VALIS二次小説 理想が欲しくて 裏世界編Main Story -005(Case of FEI)

「だから目を覚まして、ヴィッテ」

何も映していなかったヴィッテの瞳に、チノの姿がくっきりと浮かび上がる。                                ヴィッテは何度か瞬いた後、きょとんとした表情で問いかけた。

「チノ……?」                           「おはよう、ヴィッテ」                       「あれ……ミューもいる。みんなも」                 「……ヴィッテ!」

手で顔を覆い、泣き出したミューを撫でるヴィッテ。                  その様子を見て、ララだけでなく、ニナやネフィも、安堵の表情を浮かべた。

「ヴィッテ、また君と一緒に踊りたいんだ」

そう言って差し出したチノの手を、ヴィッテはぎゅっと握り返した。

「やー! ヴィッテ、踊るより歌いたい!」

「必要なかったか........」

VALISの楽屋、フェイはその外壁に背中を預けていた。

現実世界でのライブを終えて以来、VALISは「こいつらほんとに生きてるのか?」と疑問に思うほど“壊れて”いた。

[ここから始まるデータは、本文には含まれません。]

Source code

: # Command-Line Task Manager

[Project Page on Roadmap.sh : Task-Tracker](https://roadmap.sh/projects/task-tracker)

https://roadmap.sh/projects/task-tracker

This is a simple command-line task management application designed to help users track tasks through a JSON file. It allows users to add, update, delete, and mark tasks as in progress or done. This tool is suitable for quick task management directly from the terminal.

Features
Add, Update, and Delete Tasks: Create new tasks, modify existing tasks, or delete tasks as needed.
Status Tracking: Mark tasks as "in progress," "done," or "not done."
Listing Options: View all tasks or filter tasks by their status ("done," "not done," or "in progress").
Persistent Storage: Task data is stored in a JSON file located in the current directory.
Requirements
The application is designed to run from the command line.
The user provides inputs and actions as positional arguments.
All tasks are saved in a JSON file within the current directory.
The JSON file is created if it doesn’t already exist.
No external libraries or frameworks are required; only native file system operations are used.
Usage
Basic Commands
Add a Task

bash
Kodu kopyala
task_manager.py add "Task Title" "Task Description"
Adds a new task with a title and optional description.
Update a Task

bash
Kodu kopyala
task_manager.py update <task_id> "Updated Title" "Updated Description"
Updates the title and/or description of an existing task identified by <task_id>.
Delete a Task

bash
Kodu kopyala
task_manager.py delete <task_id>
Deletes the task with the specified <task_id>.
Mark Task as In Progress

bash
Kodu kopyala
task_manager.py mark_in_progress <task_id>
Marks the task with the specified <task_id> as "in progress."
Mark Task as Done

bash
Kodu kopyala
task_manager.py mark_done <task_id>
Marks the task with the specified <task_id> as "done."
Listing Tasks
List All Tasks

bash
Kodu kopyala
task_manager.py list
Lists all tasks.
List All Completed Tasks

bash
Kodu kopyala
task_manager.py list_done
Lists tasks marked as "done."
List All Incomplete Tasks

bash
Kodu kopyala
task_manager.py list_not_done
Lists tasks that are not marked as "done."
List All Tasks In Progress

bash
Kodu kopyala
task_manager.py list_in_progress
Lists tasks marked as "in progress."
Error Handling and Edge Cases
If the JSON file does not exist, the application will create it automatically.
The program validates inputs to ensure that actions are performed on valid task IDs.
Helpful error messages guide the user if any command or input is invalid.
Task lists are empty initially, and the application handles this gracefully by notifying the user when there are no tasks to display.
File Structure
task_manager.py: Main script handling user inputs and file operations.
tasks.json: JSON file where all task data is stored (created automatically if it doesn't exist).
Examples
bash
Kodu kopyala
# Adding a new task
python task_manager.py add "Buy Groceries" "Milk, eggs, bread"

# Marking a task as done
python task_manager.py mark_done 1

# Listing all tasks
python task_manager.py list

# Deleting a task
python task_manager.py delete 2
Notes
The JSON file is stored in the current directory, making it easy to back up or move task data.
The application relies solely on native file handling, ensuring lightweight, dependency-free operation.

そんなVALISに対して、フェイは当初メンバー1人ひとりにフォローをしようと思っていたが、ソートに「手出しは無用」と言われて静観していたのだ。                だが実際には、チノとララの行動に触発される形で、VALISは再起した。

(唯一引っ掛かるのはネフィだが..........ま、何とかなるだろ。とはいえ.........)

あの日のライブを振り返る。                     一緒のステージに立っていたのは、彼女達と同じ、ひとりの少女だった。

だが、そこには決定的な違いがあった。

儚げながら圧倒的な存在感を持つ歌声に震え、彼女の声とVALISの踊りがかみ合い、作品を作り上げている高揚感が確かにあった。

けれどそれは、ひとりの少女の歌声によって作られる作品であり、彼女達は――

(VALISはパーツだった。彼女花譜という作品を作るための.........)

VALISにとっては、これ以上ない絶望だったのだろう。「たった一度で?」と思うだろうが、その“一度”で彼女達が今まで築き上げてきたもの全てに大きな衝撃を与える程、あの少女の才覚は凄まじいものだったのだ。

(ま、多少のダメージは自力で治せるみたいだな。俺は下手に踏み込まず、軽いフォローくらいで十分だろ。ソートのやり方は危険すぎるから、それの後始末もしなくちゃ駄目だと思うけど)

とにかく、今回はなんとかなった。だが、あくまでも...だ。次も同じ結果になる保証は無い。元々の仕事内容から少し外れるが、目の前で一つのグループが壊れていくは見たくない。明日からは毎日サービス残業だ。

そんなことを考えながら、VALISのもとに行こうとしたその時。

――フェイの身体を、横から衝撃波が吹き飛ばした。